It is no mystery to me why the 2003 movie titled, The Gathering, was a horror movie. I do not enjoy horror movies and I do not enjoy gathering. Cartridge pleating is such a neat, orderly, precise process. But for some applications, and for most ruffles, it’s just too much.
Since I had hand sewn 6 feet of ruffles for the 42″ circumference slip for my Huret, I just had to break down and gather.
Here is where I should be giving you instructions and easy steps to perfect gathers. But, if there are any, I don’t know them.
Whether sewing machine gathers (my daughter was once a little girl) or sewing them by hand, I never truly feel that I’m in control of the process. I am very happy that SG is not into ruffles.
I always stitch 2 rows of gathering stitches, neatly divide the area to be gathered on both the ruffle and the base garment and copiously pin. But part of the gathered bit ALWAYS gets folded under or the gathers bunch up or any number of mishaps plague the process.
I just have to force myself to let go and sew. Gathers will NEVER be perfect.
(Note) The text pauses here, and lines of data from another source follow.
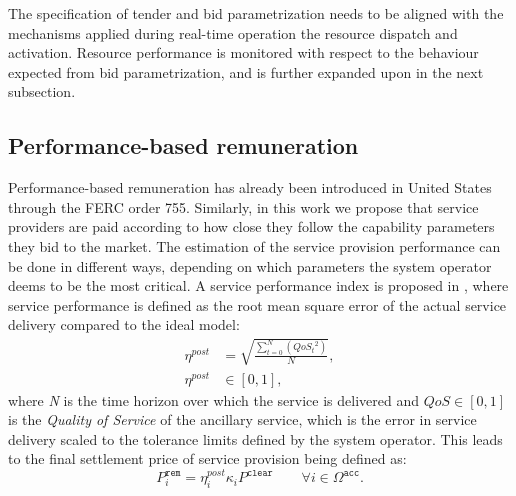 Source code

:The specification of tender and bid parametrization needs to be aligned with the mechanisms applied during real-time operation the resource dispatch and activation.
Resource performance is monitored with respect to the behaviour expected from bid parametrization, and is further expanded upon in the next subsection.




\subsection{Performance-based remuneration}\label{subsec:performanceremuneration}


Performance-based remuneration has already been introduced in United States through the FERC order 755. Similarly, in this work we propose that service providers are paid according to how close they follow the capability parameters they bid to the market. The estimation of the service provision performance can be done in different ways, depending on which parameters the system operator deems to be the most critical. A service performance index is proposed in \cite{bondy2016method}, where service performance is defined as the root mean square error of the actual service delivery compared to the ideal model:
 \begin{align}
     \eta^{post} &= \sqrt{\frac{\sum^{N}_{t=0} \left( {QoS_{t}}^{2} \right)}{N}},\\
     \eta^{post} & \in [0,1],
 \end{align}
 where \emph{N} is the time horizon over which the service is delivered and $QoS \in [0,1]$ is the \emph{Quality of Service} of the ancillary service, which is the error in service delivery scaled to the tolerance limits defined by the system operator. This leads to the final settlement price of service provision being defined as:
\begin{equation}
    P^\mathtt{rem}_i = \eta^{post}_i\kappa_i  P^\mathtt{clear} \qquad \forall i \in \Omega^\mathtt{acc}.
\end{equation}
If anything really goes wrong, I know I’ll have to go back and fix certain parts.
The ruffle on my Huret’s slip is done.
I do, however, have some suggestions on how to finish the raw seam:
- You can do like I did and press the seam allowances toward the slip and top stitch just above the fold.
I now need to clip away the excess fabric on the inside, just above the stitching line, with my appliqué scissors.
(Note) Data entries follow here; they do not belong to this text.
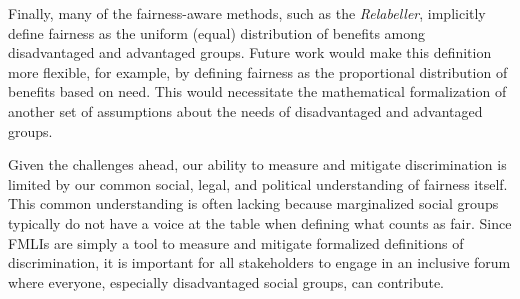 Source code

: \documentclass{interact}
\begin{document}
Finally, many of the fairness-aware methods, such as the \emph{Relabeller},
implicitly define fairness as the uniform (equal) distribution of benefits among
disadvantaged and advantaged groups. Future work would make this definition more
flexible, for example, by defining fairness as the proportional distribution of
benefits based on need. This would necessitate the mathematical formalization of
another set of assumptions about the needs of disadvantaged and advantaged
groups.

Given the challenges ahead, our ability to measure and mitigate discrimination
is limited by our common social, legal, and political understanding of fairness
itself. This common understanding is often lacking because marginalized social
groups typically do not have a voice at the table when defining what counts as
fair. Since FMLIs are simply a tool to measure and mitigate formalized
definitions of discrimination, it is important for all stakeholders to engage in
an inclusive forum where everyone, especially disadvantaged social groups, can
contribute.

\nocite{*}

\end{document}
The flat blade helps prevent snipping into the main fabric when trimming. I’ve done it before and it truly sucks.
- You can leave a large seam allowance (1/2″ or more) and fold under the excess fabric and stitch it flat.
- You can cover the raw edges with twill tape, seam tape or ribbon. This requires two lines of stitching, one on top of your gathering stitches and one at the top edge of the tape/ribbon. It does give a very neat finish, though and the bulk helps make the bottom of the slip stand out. (You could even insert a wire under the tape to make into a hooped skirt.)
- Or you can stitch the gathers to the flat fabric with a modified french seam. I’ve done it before, but it is tricky. And I don’t need gathering to get any trickier.
Now I get to cartridge pleat the top edge of the slip to the waistband. Nice, orderly, neat cartridge pleating. Aaah.
I’ll show you the finished slip when I’m done.
BTW, I wasn’t the winning bidder on the A. Marque doll in the beautiful, 17th-century inspired costume. I didn’t bid at all. She sold for $280,000, plus buyers’ premium. That’s more than we paid for our house.